How to download your website using WGET for Windows

By richardbaxterseo |

Ever had that terrifying feeling you’ve lost your blog? Perhaps your WordPress installation got hacked, or your web hosts royally screwed up with a “database upgrade”. Either way there’s an almost infinite array of reasons to download and backup a copy of your website, and precisely zero reasons to neglect doing it.

If you’re a Linux user, there are lots of guides out there on how to use WGET, the free network utility to retrieve files from the World Wide Web using HTTP and FTP, but no guides to doing so with Windows. Unless you fancy installing Ubuntu or Crunchbang, here’s a handy guide to downloading your site using WGET in Windows.

1) Download WGET

Download and save WGET to your desktop. You can get wget.exe here. I recommend downloading WGET for Windows (win32) from Ugent.be as it’s the most up to date version I could find. For info, you can also get WGET from Brothersoft but avoid the WGET for Windows download page, because their installer doesn’t work with Windows Vista.

2) Make WGET a command you can run from anywhere in the Command Prompt

If you want to be able to run WGET from any directory inside the command terminal, you’ll need to learn about the path command to work out where to copy your new executable.

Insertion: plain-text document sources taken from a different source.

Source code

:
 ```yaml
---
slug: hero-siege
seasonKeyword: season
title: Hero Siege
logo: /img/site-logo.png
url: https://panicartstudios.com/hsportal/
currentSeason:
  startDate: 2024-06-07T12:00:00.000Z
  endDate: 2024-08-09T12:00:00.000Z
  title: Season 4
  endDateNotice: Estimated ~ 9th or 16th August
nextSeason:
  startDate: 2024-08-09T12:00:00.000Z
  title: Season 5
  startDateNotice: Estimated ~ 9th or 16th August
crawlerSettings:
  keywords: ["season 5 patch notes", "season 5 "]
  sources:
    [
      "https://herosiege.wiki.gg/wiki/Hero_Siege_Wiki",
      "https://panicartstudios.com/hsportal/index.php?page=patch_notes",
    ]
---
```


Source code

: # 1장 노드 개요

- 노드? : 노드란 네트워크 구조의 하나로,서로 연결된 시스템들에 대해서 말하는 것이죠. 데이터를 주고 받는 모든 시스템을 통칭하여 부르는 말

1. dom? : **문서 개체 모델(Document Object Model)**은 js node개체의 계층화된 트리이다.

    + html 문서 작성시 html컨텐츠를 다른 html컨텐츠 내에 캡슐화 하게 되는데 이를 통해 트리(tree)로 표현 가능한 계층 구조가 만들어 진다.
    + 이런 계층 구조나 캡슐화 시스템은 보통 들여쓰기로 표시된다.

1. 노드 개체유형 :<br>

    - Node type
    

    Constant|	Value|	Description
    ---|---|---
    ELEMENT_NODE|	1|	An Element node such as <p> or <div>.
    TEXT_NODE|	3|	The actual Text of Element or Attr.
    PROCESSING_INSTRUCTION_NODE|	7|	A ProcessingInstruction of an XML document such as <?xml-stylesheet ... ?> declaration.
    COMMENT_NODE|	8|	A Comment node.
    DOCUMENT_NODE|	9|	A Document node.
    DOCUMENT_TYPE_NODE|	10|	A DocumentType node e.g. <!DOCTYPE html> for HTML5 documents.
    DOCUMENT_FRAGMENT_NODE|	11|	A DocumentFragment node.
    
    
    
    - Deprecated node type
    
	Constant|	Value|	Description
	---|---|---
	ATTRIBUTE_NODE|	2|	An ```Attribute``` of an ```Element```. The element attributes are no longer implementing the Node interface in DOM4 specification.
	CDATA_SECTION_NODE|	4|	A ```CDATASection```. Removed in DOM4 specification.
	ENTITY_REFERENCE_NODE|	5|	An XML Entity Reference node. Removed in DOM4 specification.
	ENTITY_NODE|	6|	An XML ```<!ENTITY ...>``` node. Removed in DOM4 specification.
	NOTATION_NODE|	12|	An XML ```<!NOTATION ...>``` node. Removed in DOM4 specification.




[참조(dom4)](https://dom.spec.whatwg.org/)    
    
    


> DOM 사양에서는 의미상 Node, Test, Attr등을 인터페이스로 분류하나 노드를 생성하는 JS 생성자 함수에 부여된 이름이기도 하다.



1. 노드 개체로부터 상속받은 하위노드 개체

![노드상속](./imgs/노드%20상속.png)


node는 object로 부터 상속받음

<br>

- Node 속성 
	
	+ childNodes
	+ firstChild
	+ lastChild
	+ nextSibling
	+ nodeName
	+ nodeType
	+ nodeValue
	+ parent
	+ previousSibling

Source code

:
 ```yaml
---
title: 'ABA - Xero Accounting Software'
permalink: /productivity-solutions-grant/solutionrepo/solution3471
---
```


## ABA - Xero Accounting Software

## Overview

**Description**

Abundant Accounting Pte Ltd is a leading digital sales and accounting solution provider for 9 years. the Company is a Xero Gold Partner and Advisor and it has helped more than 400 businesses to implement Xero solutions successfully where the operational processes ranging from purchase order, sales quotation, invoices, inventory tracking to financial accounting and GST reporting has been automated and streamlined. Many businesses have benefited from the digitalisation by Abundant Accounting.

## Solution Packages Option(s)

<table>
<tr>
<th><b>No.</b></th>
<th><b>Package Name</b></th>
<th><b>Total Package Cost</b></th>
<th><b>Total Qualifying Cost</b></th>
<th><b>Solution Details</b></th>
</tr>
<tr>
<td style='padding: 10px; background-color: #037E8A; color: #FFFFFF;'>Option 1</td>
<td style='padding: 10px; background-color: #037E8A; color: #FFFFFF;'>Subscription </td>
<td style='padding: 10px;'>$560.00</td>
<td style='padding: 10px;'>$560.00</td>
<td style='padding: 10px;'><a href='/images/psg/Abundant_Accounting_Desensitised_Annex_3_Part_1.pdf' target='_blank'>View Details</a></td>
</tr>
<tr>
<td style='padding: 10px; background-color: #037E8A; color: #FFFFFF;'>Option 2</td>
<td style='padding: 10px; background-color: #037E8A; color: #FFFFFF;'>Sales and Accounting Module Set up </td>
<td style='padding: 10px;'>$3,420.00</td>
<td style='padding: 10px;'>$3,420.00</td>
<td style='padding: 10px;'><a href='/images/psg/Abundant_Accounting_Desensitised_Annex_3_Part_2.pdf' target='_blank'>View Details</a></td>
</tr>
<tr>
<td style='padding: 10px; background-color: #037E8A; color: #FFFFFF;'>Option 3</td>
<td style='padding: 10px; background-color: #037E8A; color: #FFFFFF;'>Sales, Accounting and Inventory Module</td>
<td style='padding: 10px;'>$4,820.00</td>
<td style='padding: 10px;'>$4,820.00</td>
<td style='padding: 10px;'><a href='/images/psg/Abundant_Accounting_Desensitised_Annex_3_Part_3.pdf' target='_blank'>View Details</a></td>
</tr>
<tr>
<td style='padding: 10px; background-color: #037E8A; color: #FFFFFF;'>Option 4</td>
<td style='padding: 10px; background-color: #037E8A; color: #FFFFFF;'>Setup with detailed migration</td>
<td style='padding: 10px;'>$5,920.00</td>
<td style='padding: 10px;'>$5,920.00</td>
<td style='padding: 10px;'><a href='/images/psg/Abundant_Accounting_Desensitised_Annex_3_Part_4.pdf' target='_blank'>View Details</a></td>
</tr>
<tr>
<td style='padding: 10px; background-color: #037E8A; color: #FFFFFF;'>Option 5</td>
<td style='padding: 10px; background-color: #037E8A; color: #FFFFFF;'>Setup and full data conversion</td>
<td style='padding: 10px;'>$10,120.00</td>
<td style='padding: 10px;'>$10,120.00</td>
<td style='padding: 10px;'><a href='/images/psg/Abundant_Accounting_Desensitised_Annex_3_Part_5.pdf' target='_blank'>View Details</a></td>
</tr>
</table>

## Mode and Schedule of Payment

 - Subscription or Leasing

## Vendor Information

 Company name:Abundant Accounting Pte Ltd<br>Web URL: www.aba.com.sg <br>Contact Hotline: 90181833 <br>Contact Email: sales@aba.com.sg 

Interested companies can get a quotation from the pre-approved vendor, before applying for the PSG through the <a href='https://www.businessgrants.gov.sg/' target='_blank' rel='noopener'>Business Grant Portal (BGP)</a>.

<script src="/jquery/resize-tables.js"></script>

First, open a command terminal by selecting “run” in the start menu (if you’re using Windows XP) and typing “cmd”. If you’re running Windows Vista go to “All Programs > Accessories > Command Prompt” from the start bar. You’ll see something that looks like this:

terminal

We’re going to move wget.exe into a Windows directory that will allow WGET to be run from anywhere. First, we need to find out which directory that should be. Type path into the command prompt to find out:

command prompt path command

Thanks to the “Path” environment variable, we know that we need to copy wget.exe to either the C:\Windows\System32\ directory or the C:\Windows\ directory. Go ahead and copy WGET to either of the directories you see in your Command Terminal.

3) Restart terminal and test WGET

If you want to test WGET is working properly, restart your terminal and type:

wget -h

If you’ve copied the file to the right place, you’ll see a help file appear with all of the available commands

4) Make a directory to download your site to

Seeing that we’ll be working in Command Prompt, let’s create a download directory just for WGET downloads. *If you’re familiar with Command Terminal basics, just skip this step. Change to the C:\ and use md (makedir) to make a directory:

make directory

Change (cd site-download) to your new directory and you’re ready to do some downloading!

5) Download your site using WGET

Ok, the fun bit begins. Once you’ve got WGET installed and you’ve created a new directory, all you have to do is learn some of the finer points of WGET arguments to make sure you get what you need.

I found two particulary useful resources for WGET usage. The Gnu.org WGET Manual and About.com’s Linux WGET guide are definitely the best.

After some research I came up with a set of instructions to WGET to recursively mirror your site, download all the images, css and javascript, localise all of the URLS (so the site works on your local machine), and save all the pages as a .html file.

To mirror your site:

wget -r http://www.yoursite.com

To mirror the site and localise all of the urls:

wget --convert-links -r http://www.yoursite.com

To mirror the site and save the files as .html:

wget --html-extension -r http://www.yoursite.com

6) Is your WGETing you blocked?

See what I did there? Some webservers are set up to deny WGET’s default user agent – for obvious, bandwidth saving reasons. You could try changing your user agent to get round this. Try er, pretending to be Googlebot:

wget --user-agent="Googlebot/2.1 (+http://www.googlebot.com/bot.html)" -r http://www.yoursite.com

And finally, here’s WGET downloading my website:

downloading seogadget

On that last note, lots of hosting companies block WGET. Mine included! Took me a while to be able to back my own site up but now, I feel pretty safe that I have backups of the database, the plugins, the images and even the HTML of the site itself. Happy WGETting! :-)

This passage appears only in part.